Jennifer Ortiz

Representatives of faith communities throughout the District came together for an interfaith prayer service on Sunday, where they signed a covenant to reduce homelessness in the D.C. area.

The covenant outlined that these ministries are to support public efforts as well as play an active role in reaching out to the homeless members of the community. The covenant stated that the coalition’s purpose is to monitor and assure that ending homelessness remains “a high priority in each year of Mayor Bowser’s administration.” Kristy Greenwalt, director of the Interagency Council on Homelessness, spoke at the service as a representative for Mayor Bowser who was unable to attend.

“Government plays a really big role in ending homelessness, but we can’t do it alone,” Greenwalt said. “These are all our challenges and communities to solve.”

One way that the Good Faith Communities Coalition advocates is by writing letters to the mayor and city council, urging them that the budget represents more than a legal document and insisting that sufficient money is put forth to end homelessness. Each year the coalition writes over 3,000 letters according to John Hisle, the executive director of the coalition.

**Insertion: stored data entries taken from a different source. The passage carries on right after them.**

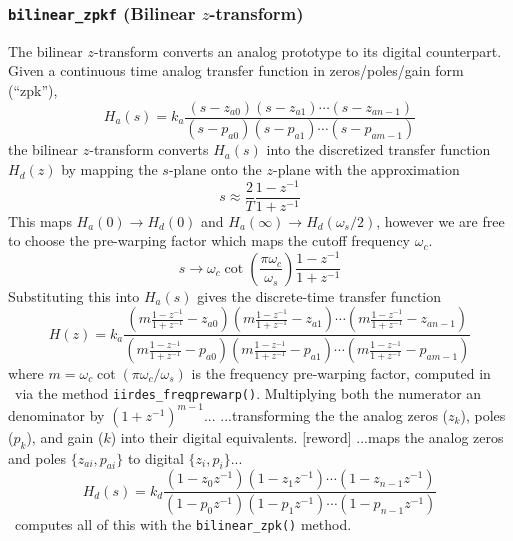 \subsubsection{{\tt bilinear\_zpkf} (Bilinear $z$-transform)}
\label{module:filter:iirdes:bilinear}
The bilinear $z$-transform converts an analog prototype to its digital
counterpart.
Given a continuous time analog transfer function in zeros/poles/gain form
(``zpk''),
\[
    H_a(s) = k_a
            \frac{
                (s-z_{a0})(s-z_{a1})\cdots(s-z_{an-1})
            }{
                (s-p_{a0})(s-p_{a1})\cdots(s-p_{am-1})
            }
\]
the bilinear $z$-transform converts $H_a(s)$ into the discretized transfer
function $H_d(z)$ by mapping the $s$-plane onto the $z$-plane with the
approximation
\[
    s \approx \frac{2}{T}
              \frac{1-z^{-1}}{1 + z^{-1}}
\]
This maps $H_a(0) \rightarrow H_d(0)$ and
$H_a(\infty) \rightarrow H_d(\omega_s/2)$, however we are free to choose the
pre-warping factor which maps the cutoff frequency $\omega_c$.
\[
    s \rightarrow \omega_c
                  \cot\left(\frac{\pi \omega_c}{\omega_s}\right)
                  \frac{1-z^{-1}}{1+z^{-1}}
\]
Substituting this into $H_a(s)$ gives the discrete-time transfer function
\[
    H(z) = k_a \frac{
            \left(m\frac{1-z^{-1}}{1+z^{-1}}-z_{a0}\right)
            \left(m\frac{1-z^{-1}}{1+z^{-1}}-z_{a1}\right)
            \cdots
            \left(m\frac{1-z^{-1}}{1+z^{-1}}-z_{an-1}\right)
           }{
            \left(m\frac{1-z^{-1}}{1+z^{-1}}-p_{a0}\right)
            \left(m\frac{1-z^{-1}}{1+z^{-1}}-p_{a1}\right)
            \cdots
            \left(m\frac{1-z^{-1}}{1+z^{-1}}-p_{am-1}\right)
           }
\]
where $m=\omega_c \cot\left(\pi \omega_c / \omega_s\right)$ is the
frequency pre-warping factor, computed in \liquid\ via the method
{\tt iirdes\_freqprewarp()}.
Multiplying both the numerator an denominator by $(1+z^{-1})^{m-1}$...
...transforming the the analog zeros ($z_k$), poles ($p_k$), and gain ($k$) into
their digital equivalents. [reword]
...maps the analog zeros and poles $\{z_{ai},p_{ai}\}$
to digital $\{z_{i},p_{i}\}$...
\[
    H_d(s) = k_d
            \frac{
                (1-z_{0}z^{-1})(1-z_{1}z^{-1})\cdots(1-z_{n-1}z^{-1})
            }{
                (1-p_{0}z^{-1})(1-p_{1}z^{-1})\cdots(1-p_{n-1}z^{-1})
            }
\]
%
\liquid\ computes all of this with the {\tt bilinear\_zpk()} method.

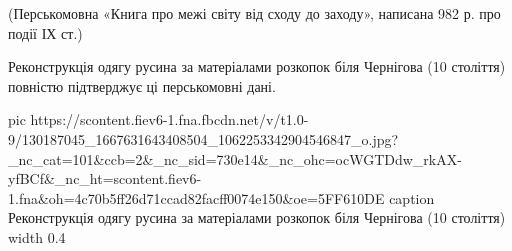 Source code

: (Перськомовна «Книга про межі світу від сходу до заходу»,  написана 982 р. про події ІХ ст.)

Реконструкція одягу русина за матеріалами розкопок біля Чернігова (10 століття) повністю підтверджує ці перськомовні дані.

\ifcmt
pic https://scontent.fiev6-1.fna.fbcdn.net/v/t1.0-9/130187045_1667631643408504_1062253342904546847_o.jpg?_nc_cat=101&ccb=2&_nc_sid=730e14&_nc_ohc=ocWGTDdw_rkAX-yfBCf&_nc_ht=scontent.fiev6-1.fna&oh=4c70b5ff26d71ccad82facff0074e150&oe=5FF610DE
caption Реконструкція одягу русина за матеріалами розкопок біля Чернігова (10 століття)
width 0.4
\fi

“The DC budget is a moral document. It’s not just a piece of paper,” Hisle said. “If you’re not giving someone who is in need the money or resources they need, that’s immoral.”
The Good Faith Communities Coalition, founded in 2010, consists of 45 organizations and congregations, according to Hisle. All wards are represented in the coalition as well as many denominations of Christian and Jewish faiths.

“Central to every religion that exists in the world, is the concept of compassion,” Hisle said, quoting a theological writer that examined all the major world religions. “Compassion is feeling so much for a person that you walk in their shoes. That’s what bonds all people of faith—Christian, Jewish, Muslim, whatever faith.”

Wallace Pearson, now a student at the Washington Baptist Theological Seminary, shared testimony of his experience with homelessness. Faith plays an integral role in his drive to help others now in that experience.

“A lot of people that are out there, homeless, don’t know that there are people praying for them,” Wallace said. “They won’t know these things unless we keep reaching out.”